The Readable Mind: LLMs Emerging as Psychological Infrastructure, New Research Argues
Key Takeaways
- ▸LLMs are functioning as psychological infrastructure, mediating and translating human psychology in ways that require new conceptual frameworks and governance models
- ▸The paper distinguishes between 'recognition' (AI serving the person) and 'capture' (AI serving the system), proposing this as a key normative framework for evaluating psychological AI
- ▸Interpretation transfer—AI-to-AI exchange of psychological meaning—represents a novel technical and ethical challenge as LLMs synthesize and relay psychological information
Summary
A new conceptual working paper argues that large language models are evolving beyond computational tools into psychological infrastructure—systems that mediate how human psychology is understood, captured, and interpreted. The paper, authored by dhedegreen from Hedegreen Research, challenges practitioners to distinguish between psychological understanding and operational readability, and introduces the concept of "interpretation transfer" (AI-to-AI exchange of psychological meaning) as a critical framework for understanding how LLMs process and relay psychological information.

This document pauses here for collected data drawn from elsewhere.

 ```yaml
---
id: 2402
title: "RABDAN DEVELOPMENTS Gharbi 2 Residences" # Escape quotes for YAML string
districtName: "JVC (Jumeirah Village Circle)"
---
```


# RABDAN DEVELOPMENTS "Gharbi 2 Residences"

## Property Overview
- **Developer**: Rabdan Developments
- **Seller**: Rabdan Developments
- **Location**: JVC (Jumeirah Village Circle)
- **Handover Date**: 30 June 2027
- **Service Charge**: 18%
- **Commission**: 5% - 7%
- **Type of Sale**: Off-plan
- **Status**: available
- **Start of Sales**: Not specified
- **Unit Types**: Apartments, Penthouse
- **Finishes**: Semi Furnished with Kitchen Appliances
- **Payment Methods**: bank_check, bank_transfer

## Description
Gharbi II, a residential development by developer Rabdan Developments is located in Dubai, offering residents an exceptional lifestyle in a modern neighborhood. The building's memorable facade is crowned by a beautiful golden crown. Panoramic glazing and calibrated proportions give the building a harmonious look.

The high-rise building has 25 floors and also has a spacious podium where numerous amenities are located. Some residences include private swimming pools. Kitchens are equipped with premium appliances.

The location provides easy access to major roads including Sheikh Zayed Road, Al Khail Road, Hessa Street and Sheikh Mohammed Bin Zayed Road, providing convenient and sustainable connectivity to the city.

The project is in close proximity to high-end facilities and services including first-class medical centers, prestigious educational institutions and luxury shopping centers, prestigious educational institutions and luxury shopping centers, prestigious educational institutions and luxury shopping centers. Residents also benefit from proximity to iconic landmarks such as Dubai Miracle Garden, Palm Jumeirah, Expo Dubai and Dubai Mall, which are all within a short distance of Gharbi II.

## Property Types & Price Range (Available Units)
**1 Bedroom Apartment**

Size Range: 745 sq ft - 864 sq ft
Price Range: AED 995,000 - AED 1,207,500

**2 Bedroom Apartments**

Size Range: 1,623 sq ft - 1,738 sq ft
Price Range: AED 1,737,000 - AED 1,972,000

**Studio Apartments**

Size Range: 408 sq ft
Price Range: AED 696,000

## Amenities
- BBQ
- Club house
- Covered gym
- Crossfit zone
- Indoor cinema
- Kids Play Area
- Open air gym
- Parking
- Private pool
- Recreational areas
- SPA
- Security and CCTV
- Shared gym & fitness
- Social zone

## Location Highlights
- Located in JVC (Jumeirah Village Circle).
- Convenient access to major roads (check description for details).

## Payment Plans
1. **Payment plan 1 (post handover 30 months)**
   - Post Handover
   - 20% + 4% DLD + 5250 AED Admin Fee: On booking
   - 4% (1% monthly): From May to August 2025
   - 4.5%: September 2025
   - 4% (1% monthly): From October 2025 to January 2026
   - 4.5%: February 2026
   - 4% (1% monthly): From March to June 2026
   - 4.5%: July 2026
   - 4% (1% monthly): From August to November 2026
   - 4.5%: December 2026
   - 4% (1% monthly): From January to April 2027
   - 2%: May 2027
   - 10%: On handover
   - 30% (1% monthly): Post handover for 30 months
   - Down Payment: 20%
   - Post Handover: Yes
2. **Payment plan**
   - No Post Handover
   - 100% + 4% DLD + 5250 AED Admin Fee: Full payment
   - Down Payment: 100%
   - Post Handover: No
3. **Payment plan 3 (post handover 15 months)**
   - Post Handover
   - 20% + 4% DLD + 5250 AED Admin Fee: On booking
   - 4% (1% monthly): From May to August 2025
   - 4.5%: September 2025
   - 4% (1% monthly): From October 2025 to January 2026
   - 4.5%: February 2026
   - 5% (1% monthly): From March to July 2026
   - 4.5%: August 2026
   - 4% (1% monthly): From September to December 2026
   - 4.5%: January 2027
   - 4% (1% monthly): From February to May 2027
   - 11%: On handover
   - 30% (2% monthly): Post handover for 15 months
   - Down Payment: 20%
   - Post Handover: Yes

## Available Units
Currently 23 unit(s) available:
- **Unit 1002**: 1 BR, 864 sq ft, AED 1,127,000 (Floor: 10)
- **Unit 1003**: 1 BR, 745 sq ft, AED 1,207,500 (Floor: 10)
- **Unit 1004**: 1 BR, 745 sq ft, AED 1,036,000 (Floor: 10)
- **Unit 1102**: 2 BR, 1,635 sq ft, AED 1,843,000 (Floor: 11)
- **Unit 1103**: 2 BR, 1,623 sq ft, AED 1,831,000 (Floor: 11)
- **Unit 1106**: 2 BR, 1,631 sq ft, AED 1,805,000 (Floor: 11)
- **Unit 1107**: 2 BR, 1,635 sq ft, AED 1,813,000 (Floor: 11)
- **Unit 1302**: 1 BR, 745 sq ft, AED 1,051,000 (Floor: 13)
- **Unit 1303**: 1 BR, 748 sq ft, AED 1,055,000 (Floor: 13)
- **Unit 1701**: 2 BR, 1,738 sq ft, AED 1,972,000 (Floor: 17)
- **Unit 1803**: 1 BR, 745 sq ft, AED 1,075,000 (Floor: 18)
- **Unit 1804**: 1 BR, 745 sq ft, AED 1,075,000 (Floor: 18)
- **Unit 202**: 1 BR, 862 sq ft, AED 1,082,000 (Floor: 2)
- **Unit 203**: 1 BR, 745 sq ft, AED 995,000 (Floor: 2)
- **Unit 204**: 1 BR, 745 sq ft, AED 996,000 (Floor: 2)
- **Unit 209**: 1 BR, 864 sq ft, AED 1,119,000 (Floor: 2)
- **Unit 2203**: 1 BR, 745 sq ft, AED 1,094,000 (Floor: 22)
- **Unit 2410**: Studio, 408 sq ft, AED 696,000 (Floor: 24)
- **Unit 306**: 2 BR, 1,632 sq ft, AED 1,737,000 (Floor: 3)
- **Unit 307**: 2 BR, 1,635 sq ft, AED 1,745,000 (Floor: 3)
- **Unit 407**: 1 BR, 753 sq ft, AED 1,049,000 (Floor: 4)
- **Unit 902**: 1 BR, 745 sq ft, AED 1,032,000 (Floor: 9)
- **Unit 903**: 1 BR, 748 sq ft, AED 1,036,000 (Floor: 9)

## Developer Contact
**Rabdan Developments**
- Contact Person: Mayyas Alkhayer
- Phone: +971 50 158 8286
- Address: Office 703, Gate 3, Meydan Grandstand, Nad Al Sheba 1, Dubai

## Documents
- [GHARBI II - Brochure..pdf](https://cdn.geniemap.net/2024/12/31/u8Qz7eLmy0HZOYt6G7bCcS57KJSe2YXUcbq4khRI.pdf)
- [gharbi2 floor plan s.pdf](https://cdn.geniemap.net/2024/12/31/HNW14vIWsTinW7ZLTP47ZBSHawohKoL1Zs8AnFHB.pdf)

The research employs "recognition versus capture" as a normative evaluation framework, questioning whether AI-mediated readability ultimately serves individual users or the systems themselves. The authors examine how traditional psychological traditions—from psychoanalysis to cognitive science—may be fundamentally altered by AI-mediated interpretation, raising concerns about whether psychological models built on LLM outputs accurately reflect human experience or merely optimize for system efficiency.
The paper also proposes governance principles for psychological AI systems, most notably the principle that "psychological data should not be allowed to age into authority." This reflects broader concerns about how LLM-processed psychological insights could become entrenched institutional knowledge without proper validation or human oversight. The work suggests that as LLMs become more central to psychological understanding, new ethical frameworks are urgently needed to protect individual agency.
- Existing psychological traditions may be fundamentally altered by LLM-mediated interpretation, requiring examination of how different schools of thought interact with AI systems
- Proposed governance principle: psychological data should not be allowed to 'age into authority,' preventing LLM-processed insights from becoming unquestioned institutional knowledge
Editorial Opinion
This paper arrives at a crucial inflection point where LLMs have become ubiquitous enough to function as hidden psychological infrastructure. The distinction between recognition and capture is particularly incisive—it reframes the debate from 'how good are these systems' to 'who do these systems serve?' The governance principle about psychological data aging into authority deserves immediate attention from researchers and policymakers, as we risk embedding AI-mediated interpretations of human psychology into institutional and clinical practice without sufficient scrutiny.